Information provided ->
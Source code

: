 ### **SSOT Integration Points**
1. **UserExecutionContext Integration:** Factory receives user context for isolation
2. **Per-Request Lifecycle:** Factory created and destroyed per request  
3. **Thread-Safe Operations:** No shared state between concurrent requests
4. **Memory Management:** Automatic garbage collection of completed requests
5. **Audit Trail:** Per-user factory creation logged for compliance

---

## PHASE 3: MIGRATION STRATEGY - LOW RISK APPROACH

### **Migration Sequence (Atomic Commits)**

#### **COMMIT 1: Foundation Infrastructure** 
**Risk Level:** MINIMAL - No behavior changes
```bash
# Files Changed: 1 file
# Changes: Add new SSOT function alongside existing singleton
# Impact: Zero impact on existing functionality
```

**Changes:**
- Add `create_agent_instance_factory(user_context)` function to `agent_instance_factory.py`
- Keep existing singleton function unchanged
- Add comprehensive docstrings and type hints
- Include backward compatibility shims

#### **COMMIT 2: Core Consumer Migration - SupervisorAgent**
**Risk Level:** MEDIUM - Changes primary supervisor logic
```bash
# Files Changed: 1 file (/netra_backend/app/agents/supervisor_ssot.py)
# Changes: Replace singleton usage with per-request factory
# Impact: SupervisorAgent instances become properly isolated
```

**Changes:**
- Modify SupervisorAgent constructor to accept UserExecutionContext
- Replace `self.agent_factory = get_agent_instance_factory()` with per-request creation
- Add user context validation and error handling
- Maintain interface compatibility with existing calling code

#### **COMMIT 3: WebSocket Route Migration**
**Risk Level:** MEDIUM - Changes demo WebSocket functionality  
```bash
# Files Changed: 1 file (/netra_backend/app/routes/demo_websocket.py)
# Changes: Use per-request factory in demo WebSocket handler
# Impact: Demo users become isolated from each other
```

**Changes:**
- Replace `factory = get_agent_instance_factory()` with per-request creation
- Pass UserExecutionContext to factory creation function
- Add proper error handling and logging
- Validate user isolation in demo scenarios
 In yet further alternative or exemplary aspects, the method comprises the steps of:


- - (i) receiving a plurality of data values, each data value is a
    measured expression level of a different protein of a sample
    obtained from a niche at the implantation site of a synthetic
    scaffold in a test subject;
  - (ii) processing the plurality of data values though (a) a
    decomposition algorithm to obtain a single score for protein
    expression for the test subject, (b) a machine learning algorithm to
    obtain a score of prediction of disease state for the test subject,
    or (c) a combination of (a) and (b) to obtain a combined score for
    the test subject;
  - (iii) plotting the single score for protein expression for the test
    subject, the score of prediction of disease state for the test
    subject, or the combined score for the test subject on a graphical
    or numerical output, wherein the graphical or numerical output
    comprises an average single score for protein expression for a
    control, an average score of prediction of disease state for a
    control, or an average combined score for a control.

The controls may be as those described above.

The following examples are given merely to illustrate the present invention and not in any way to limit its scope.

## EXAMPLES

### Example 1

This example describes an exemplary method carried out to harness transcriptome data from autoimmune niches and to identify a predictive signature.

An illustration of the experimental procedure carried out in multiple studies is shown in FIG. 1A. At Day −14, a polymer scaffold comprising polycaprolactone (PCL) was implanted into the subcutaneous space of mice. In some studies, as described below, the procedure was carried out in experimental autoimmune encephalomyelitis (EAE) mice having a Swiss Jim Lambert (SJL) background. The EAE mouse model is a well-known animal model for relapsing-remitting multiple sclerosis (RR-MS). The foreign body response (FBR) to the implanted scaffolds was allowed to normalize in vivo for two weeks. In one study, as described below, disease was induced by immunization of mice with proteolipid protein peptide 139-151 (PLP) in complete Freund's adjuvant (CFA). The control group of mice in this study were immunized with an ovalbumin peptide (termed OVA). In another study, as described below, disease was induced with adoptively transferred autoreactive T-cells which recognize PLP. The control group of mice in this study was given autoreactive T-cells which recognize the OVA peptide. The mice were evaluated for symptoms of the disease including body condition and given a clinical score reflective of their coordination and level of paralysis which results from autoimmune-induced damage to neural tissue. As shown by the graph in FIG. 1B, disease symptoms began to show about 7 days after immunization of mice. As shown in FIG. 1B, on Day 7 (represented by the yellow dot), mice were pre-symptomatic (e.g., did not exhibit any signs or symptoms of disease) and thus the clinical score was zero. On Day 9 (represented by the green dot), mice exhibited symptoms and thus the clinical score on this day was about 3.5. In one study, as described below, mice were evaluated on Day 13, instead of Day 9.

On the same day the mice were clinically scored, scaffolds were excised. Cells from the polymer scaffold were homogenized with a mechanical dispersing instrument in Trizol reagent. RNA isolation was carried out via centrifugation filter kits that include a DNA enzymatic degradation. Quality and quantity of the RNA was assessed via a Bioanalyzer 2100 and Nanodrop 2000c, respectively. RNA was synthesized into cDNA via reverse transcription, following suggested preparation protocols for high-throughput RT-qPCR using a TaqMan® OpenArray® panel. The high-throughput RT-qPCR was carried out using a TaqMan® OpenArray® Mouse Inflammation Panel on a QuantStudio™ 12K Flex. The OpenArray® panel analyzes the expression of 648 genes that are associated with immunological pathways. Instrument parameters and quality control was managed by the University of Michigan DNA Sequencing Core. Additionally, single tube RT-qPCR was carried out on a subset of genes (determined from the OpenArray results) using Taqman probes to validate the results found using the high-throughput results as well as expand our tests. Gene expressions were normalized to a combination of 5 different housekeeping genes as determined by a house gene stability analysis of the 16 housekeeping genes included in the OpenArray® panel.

Activity -> Report every line of the material above in which "method" appears.

Answer ->
 In yet further alternative or exemplary aspects, the method comprises the steps of:
This example describes an exemplary method carried out to harness transcriptome data from autoimmune niches and to identify a predictive signature.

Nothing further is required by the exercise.